= Task description =
What is the number of lines in the following data that contain "بزند"? Answer with the number alone.

*** Dataset records ***

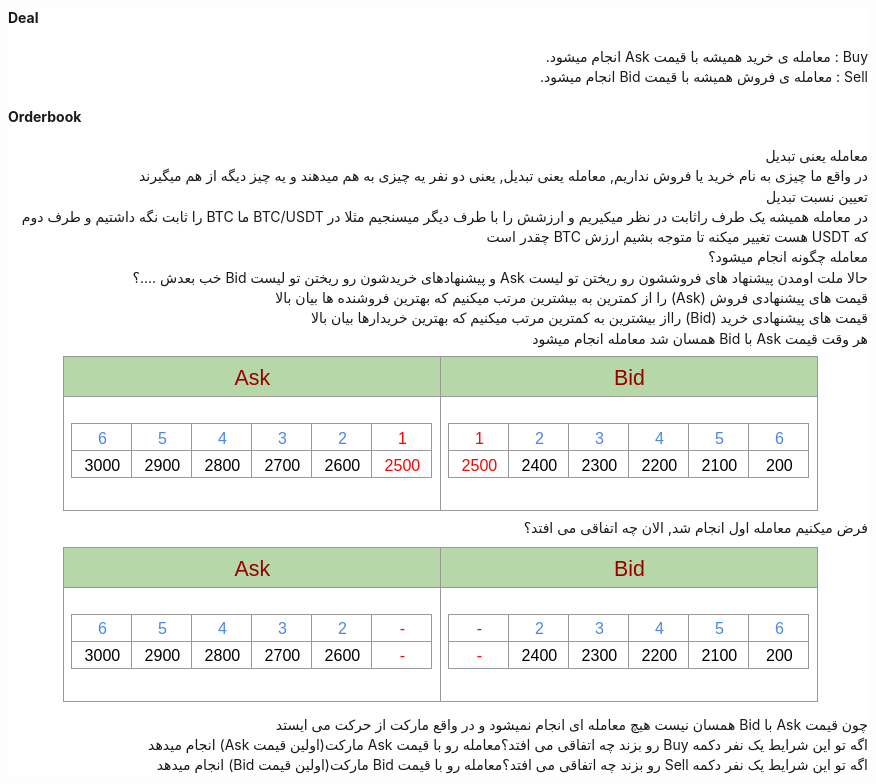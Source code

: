 
#### <span class="red">Deal</span>

<div class="" align="right" dir="rtl">
<div class="md5"><span class="blue">Buy</span> : <span> معامله ی خرید همیشه با قیمت Ask انجام میشود.</span></div>
<div class="md5"><span class="blue">Sell</span> : <span> معامله ی فروش همیشه با قیمت Bid انجام میشود.</span></div>
</div>


#### <span class="red">Orderbook</span>

<div class="" align="right" dir="rtl">
<div class="md4"><span class="blue">معامله یعنی تبدیل</span></div>
<div class="md5">در واقع ما چیزی به نام خرید یا فروش نداریم, معامله یعنی تبدیل, یعنی دو نفر یه چیزی به هم میدهند و یه چیز دیگه از هم میگیرند</div>
<div class="md4"><span class="blue">تعیین نسبت تبدیل</span></div>
<div class="md5">در معامله همیشه یک طرف راثابت در نظر میکیریم و ارزشش را با طرف دیگر میسنجیم مثلا در BTC/USDT ما BTC را ثابت نگه داشتیم و طرف دوم که USDT هست تغییر میکنه تا متوجه بشیم ارزش BTC چقدر است</div>
<div class="md4"><span class="blue">معامله چگونه انجام میشود؟</span></div>
<div class="md5">حالا ملت اومدن پیشنهاد های فروششون رو ریختن تو لیست Ask و پیشنهادهای خریدشون رو ریختن تو لیست Bid خب بعدش ....؟</div>
<div class="md5"> قیمت های پیشنهادی فروش (Ask) را از کمترین به بیشترین مرتب میکنیم که بهترین فروشنده ها بیان بالا</div>
<div class="md5">قیمت های پیشنهادی خرید (Bid) رااز بیشترین به کمترین مرتب میکنیم که بهترین خریدارها بیان بالا</div>
<div class="md5">هر وقت قیمت Ask با ‌Bid همسان شد معامله انجام میشود</div>
<div align="center"><img src="picture/orderbook.png"></div>
<div class="md4"><span class="blue">فرض میکنیم معامله اول انجام شد,  الان چه اتفاقی می افتد؟</span></div>
<div align="center"><img src="picture/orderbook2.png"></div>
<div class="md4">چون قیمت Ask با Bid همسان نیست هیچ معامله ای انجام نمیشود و در واقع مارکت از حرکت می ایستد</div>
<div class="md4"><span class="blue">اگه تو این شرایط یک نفر دکمه Buy رو بزند چه اتفاقی می افتد؟</span><span>معامله رو با قیمت Ask مارکت(اولین قیمت Ask) انجام میدهد</span></div>
<div class="md4"><span class="blue">اگه تو این شرایط یک نفر دکمه Sell رو بزند چه اتفاقی می افتد؟</span><span>معامله رو با قیمت Bid مارکت(اولین قیمت ‌Bid) انجام میدهد</span></div>
<div class="md4"></div>
<div class="md4"></div>
<div class="md4"></div>
</div>
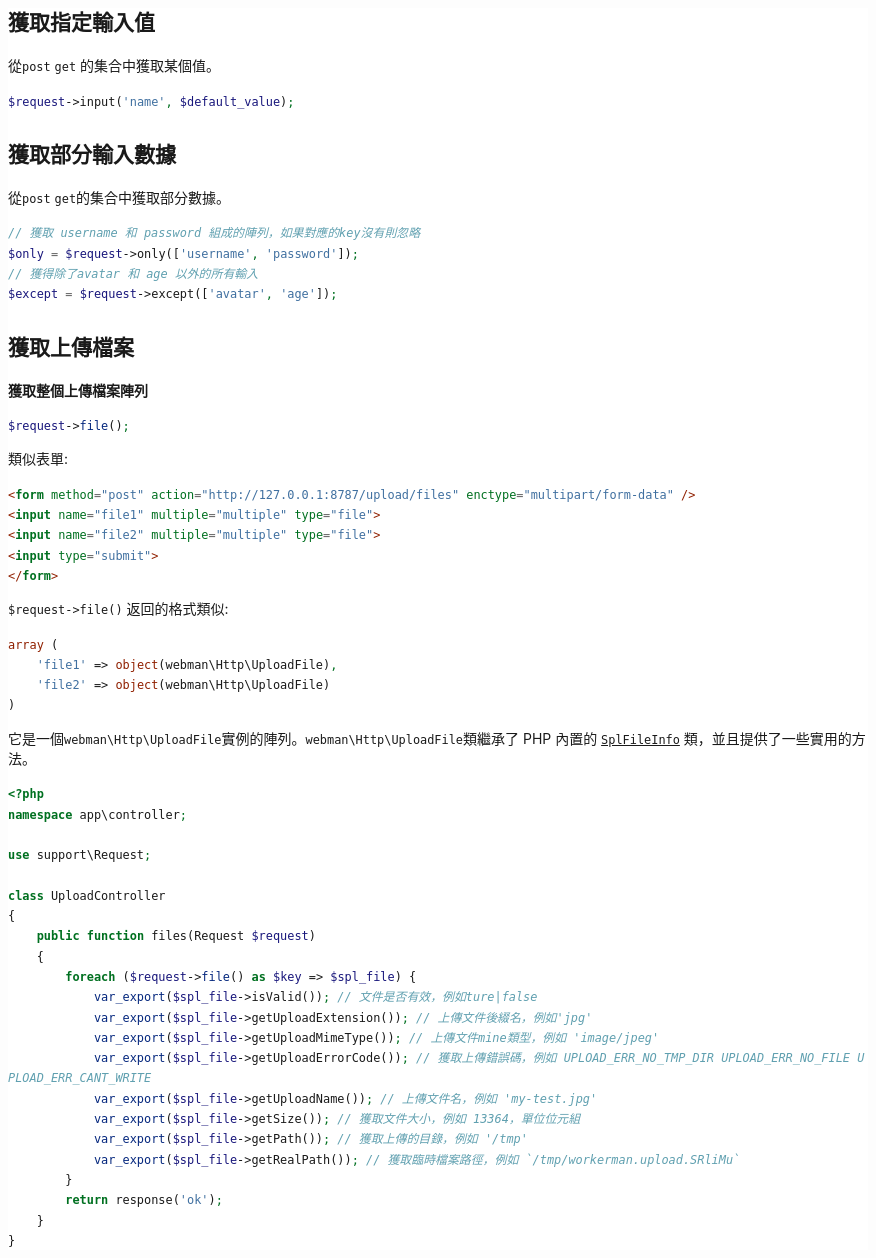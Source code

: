 ## 獲取指定輸入值
從`post` `get` 的集合中獲取某個值。
```php
$request->input('name', $default_value);
```

## 獲取部分輸入數據
從`post` `get`的集合中獲取部分數據。
```php
// 獲取 username 和 password 組成的陣列，如果對應的key沒有則忽略
$only = $request->only(['username', 'password']);
// 獲得除了avatar 和 age 以外的所有輸入
$except = $request->except(['avatar', 'age']);
```
## 獲取上傳檔案
**獲取整個上傳檔案陣列**
```php
$request->file();
```

類似表單:
```html
<form method="post" action="http://127.0.0.1:8787/upload/files" enctype="multipart/form-data" />
<input name="file1" multiple="multiple" type="file">
<input name="file2" multiple="multiple" type="file">
<input type="submit">
</form>
```

`$request->file()` 返回的格式類似:
```php
array (
    'file1' => object(webman\Http\UploadFile),
    'file2' => object(webman\Http\UploadFile)
)
```
它是一個`webman\Http\UploadFile`實例的陣列。`webman\Http\UploadFile`類繼承了 PHP 內置的 [`SplFileInfo`](https://www.php.net/manual/zh/class.splfileinfo.php) 類，並且提供了一些實用的方法。

```php
<?php
namespace app\controller;

use support\Request;

class UploadController
{
    public function files(Request $request)
    {
        foreach ($request->file() as $key => $spl_file) {
            var_export($spl_file->isValid()); // 文件是否有效，例如ture|false
            var_export($spl_file->getUploadExtension()); // 上傳文件後綴名，例如'jpg'
            var_export($spl_file->getUploadMimeType()); // 上傳文件mine類型，例如 'image/jpeg'
            var_export($spl_file->getUploadErrorCode()); // 獲取上傳錯誤碼，例如 UPLOAD_ERR_NO_TMP_DIR UPLOAD_ERR_NO_FILE UPLOAD_ERR_CANT_WRITE
            var_export($spl_file->getUploadName()); // 上傳文件名，例如 'my-test.jpg'
            var_export($spl_file->getSize()); // 獲取文件大小，例如 13364，單位位元組
            var_export($spl_file->getPath()); // 獲取上傳的目錄，例如 '/tmp'
            var_export($spl_file->getRealPath()); // 獲取臨時檔案路徑，例如 `/tmp/workerman.upload.SRliMu`
        }
        return response('ok');
    }
}
```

*** End of Dataset records ***

= Answer section =
2